A Bastion of the Regional Health Economy
Jordan was among the first manufacturers of branded generics in the Arab world—producing common medicines such as acetaminophen that have been sold with Arabic packaging to customers throughout the region. The Middle East and North Africa region has long depended on Jordanian drugs for treating ailments of the circulatory, respiratory, digestive, excretory, nervous, skeletal, muscle, reproductive, and endocrine systems. One of the region’s largest drug companies, Jordan’s Hikma Pharmaceuticals, boasts $2 billion in generic sales worldwide, making it one of the Kingdom’s most successful home-grown businesses.
Jordan’s pharmaceutical sector benefits from a highly educated workforce, including a high concentration of pharmacists and entrepreneurs with elite business training. In a market study supported by JCP and performed by healthcare consulting company IQVIA, JAPM estimates that the pharmaceutical industry has exported—albeit inefficiently—to 87 countries worldwide.
Located in industrial zones around Amman, Jordan’s main pharmaceutical production facilities employ 26,000 Jordanians from throughout the country. Nearly 40 percent of the sector’s workforce is female and two-thirds are highly skilled, with high salary scales compared to other manufacturing industries in Jordan.
Protecting Jordan’s Medical Tourism:While Jordan’s medical tourism sector accounts for up to 10 percent of the country’s gross domestic product, that number plummeted in the years preceding JCP’s launch. In response, JCP channeled a grant to the Private Hospital Association (PHA) to promote Jordan as a leading medical tourism destination. PHA in turn formed the Jordan Medical Tourism Consortium of eight high-profile private hospitals, which subsequently saw substantial increases in patients and contracts from targeted markets in the Middle East, North Africa, and Asia. In 2016, for example, these hospitals served 206 patients from target markets in Algeria, Chad, Kazakhstan, and Oman—in 2018, they saw 1,163 patients from those countries, largely people seeking cosmetic surgery, neurological care, orthopedic procedures, organ transplants, and other treatments. Over the same period, the PHA increased from two to 52 its contracts signed with private hospitals across the region to allow their patients to be treated in Jordan. With the grant funding, the Consortium has targeted additional markets, raising awareness of Jordan’s medical offerings through online marketing campaigns, tours, and exhibitions.

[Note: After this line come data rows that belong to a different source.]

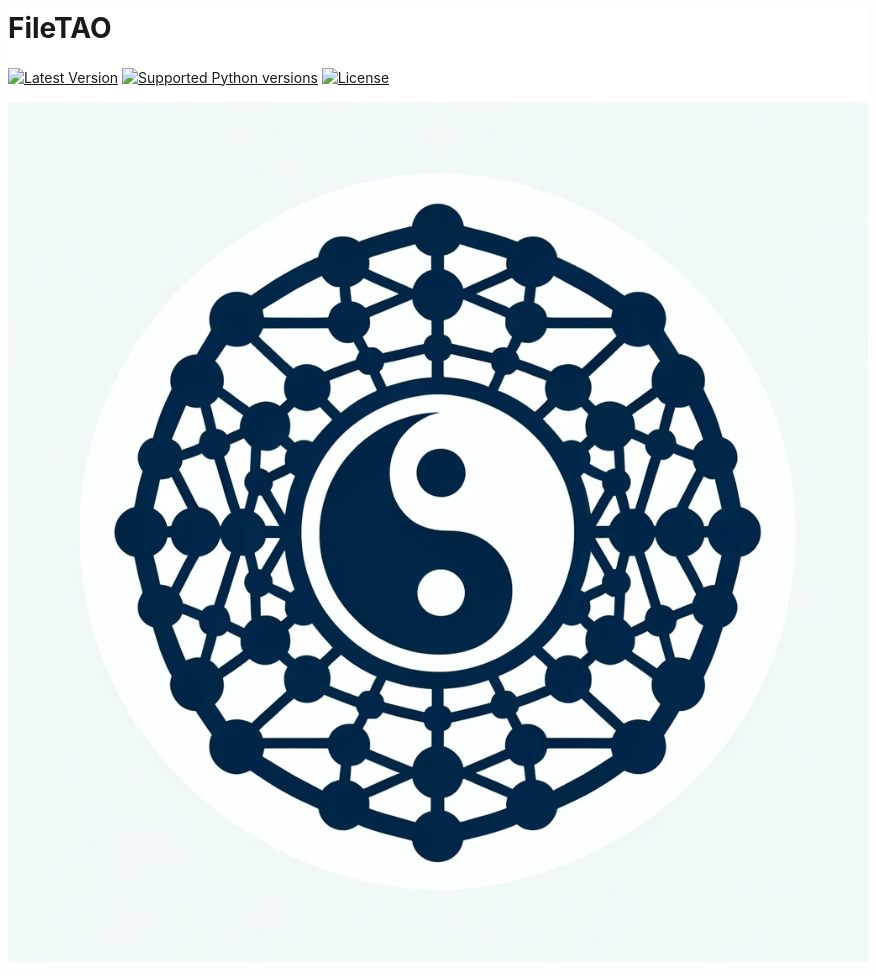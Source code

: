 # FileTAO

[![Latest Version](https://img.shields.io/pypi/v/filetao.svg)](https://pypi.org/project/filetao/)
[![Supported Python versions](https://img.shields.io/pypi/pyversions/filetao)](https://pypi.org/project/filetao)
[![License](https://img.shields.io/pypi/l/filetao.svg)](https://github.com/ifrit98/storage-subnet/blob/master/LICENSE)

![Subnet21](assets/Subnet21.png)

USAID's Jordan Workforce Development Program job fair promoting Al-Quds University scholarships.
Photo: USAID.`A Source of Jobs for Young Jordanians
Pharmacy science, including the training of new pharmacists, is one of the most popular fields of study at Jordanian universities. According to the JAPM, the pharmaceutical industry has contributed some 30 million Jordanian dinars, or $42.3 million, to fund research and development benefiting the country’s pharmacy schools. The sector is a major engine of job creation for young Jordanians, accounting for approximately 7 percent of the country’s industrial gross domestic product, according to the JAPM.

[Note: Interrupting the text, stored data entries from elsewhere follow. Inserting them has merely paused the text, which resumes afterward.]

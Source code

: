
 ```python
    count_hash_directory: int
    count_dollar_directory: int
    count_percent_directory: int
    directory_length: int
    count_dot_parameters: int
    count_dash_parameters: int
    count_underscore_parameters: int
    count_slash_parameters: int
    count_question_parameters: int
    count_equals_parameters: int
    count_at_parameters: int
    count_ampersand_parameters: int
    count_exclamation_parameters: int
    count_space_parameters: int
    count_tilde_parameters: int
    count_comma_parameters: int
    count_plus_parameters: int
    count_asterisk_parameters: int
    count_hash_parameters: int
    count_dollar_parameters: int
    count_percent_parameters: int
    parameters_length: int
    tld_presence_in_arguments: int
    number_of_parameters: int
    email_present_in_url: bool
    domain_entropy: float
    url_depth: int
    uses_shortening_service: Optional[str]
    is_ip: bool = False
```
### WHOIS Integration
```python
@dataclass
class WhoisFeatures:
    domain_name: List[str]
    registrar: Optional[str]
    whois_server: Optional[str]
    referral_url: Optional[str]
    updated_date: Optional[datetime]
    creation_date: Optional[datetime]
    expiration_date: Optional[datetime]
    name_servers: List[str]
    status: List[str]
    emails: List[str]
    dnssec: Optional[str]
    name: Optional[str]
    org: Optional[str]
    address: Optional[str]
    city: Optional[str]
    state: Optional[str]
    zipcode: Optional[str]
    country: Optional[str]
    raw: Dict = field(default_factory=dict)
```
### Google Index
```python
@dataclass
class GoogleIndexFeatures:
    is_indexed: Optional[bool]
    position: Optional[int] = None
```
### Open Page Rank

The surge in pharmaceutical exports benefited Jordan by strengthening the tax base, generating employment, and anchoring local economies where industrial plants are located. As pharmaceutical manufacturing in neighboring Iraq has slowed due to the conflict there, Jordan’s exports to its neighbor have played a vital role in maintaining the Iraqi public’s access to health supplies.

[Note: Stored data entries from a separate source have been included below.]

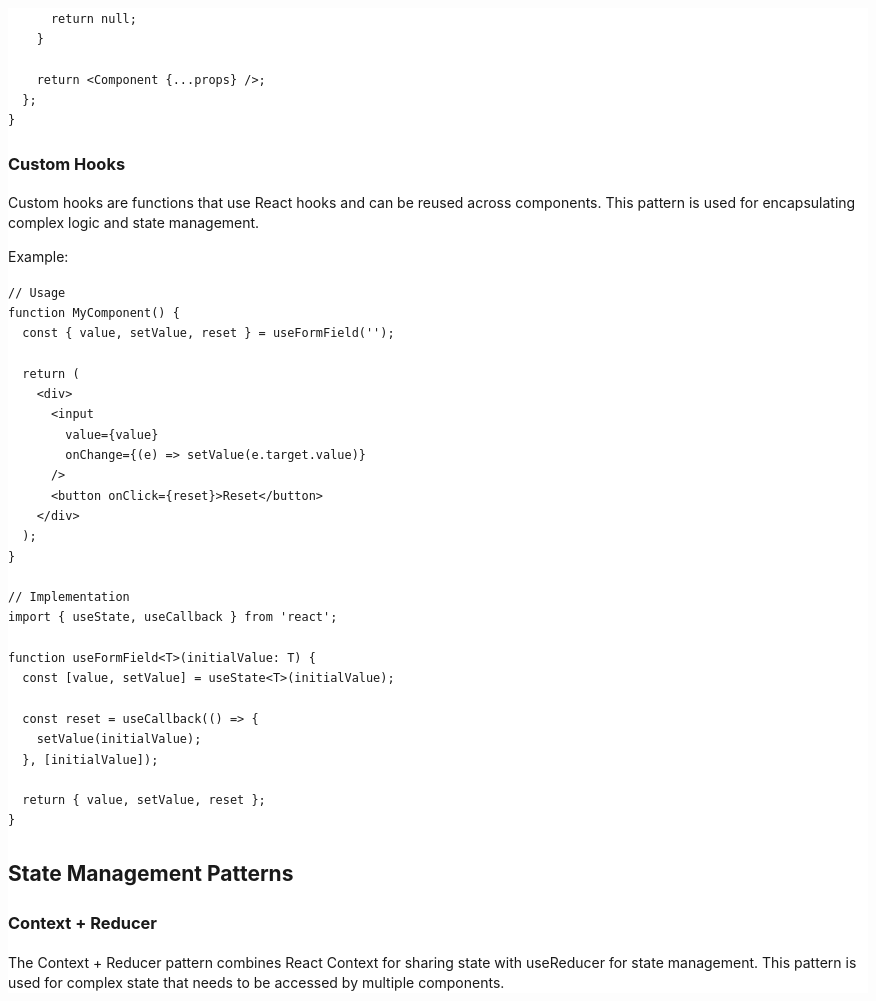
 ```tsx
      return null;
    }
    
    return <Component {...props} />;
  };
}
```

### Custom Hooks

Custom hooks are functions that use React hooks and can be reused across components. This pattern is used for encapsulating complex logic and state management.

Example:

```tsx
// Usage
function MyComponent() {
  const { value, setValue, reset } = useFormField('');
  
  return (
    <div>
      <input
        value={value}
        onChange={(e) => setValue(e.target.value)}
      />
      <button onClick={reset}>Reset</button>
    </div>
  );
}

// Implementation
import { useState, useCallback } from 'react';

function useFormField<T>(initialValue: T) {
  const [value, setValue] = useState<T>(initialValue);
  
  const reset = useCallback(() => {
    setValue(initialValue);
  }, [initialValue]);
  
  return { value, setValue, reset };
}
```

## State Management Patterns

### Context + Reducer

The Context + Reducer pattern combines React Context for sharing state with useReducer for state management. This pattern is used for complex state that needs to be accessed by multiple components.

The outlook for Jordan’s pharma sector is promising. Its companies are strong, its products continue to enjoy high demand throughout the Arab world, and the workforce that sustains it is among the most skilled in the region. As the industry looks to the future, continuing cooperation between the JFDA and the private sector, represented by the JAPM, will be vital to ensure an enabling environment for sustained growth, job creation, and improved health.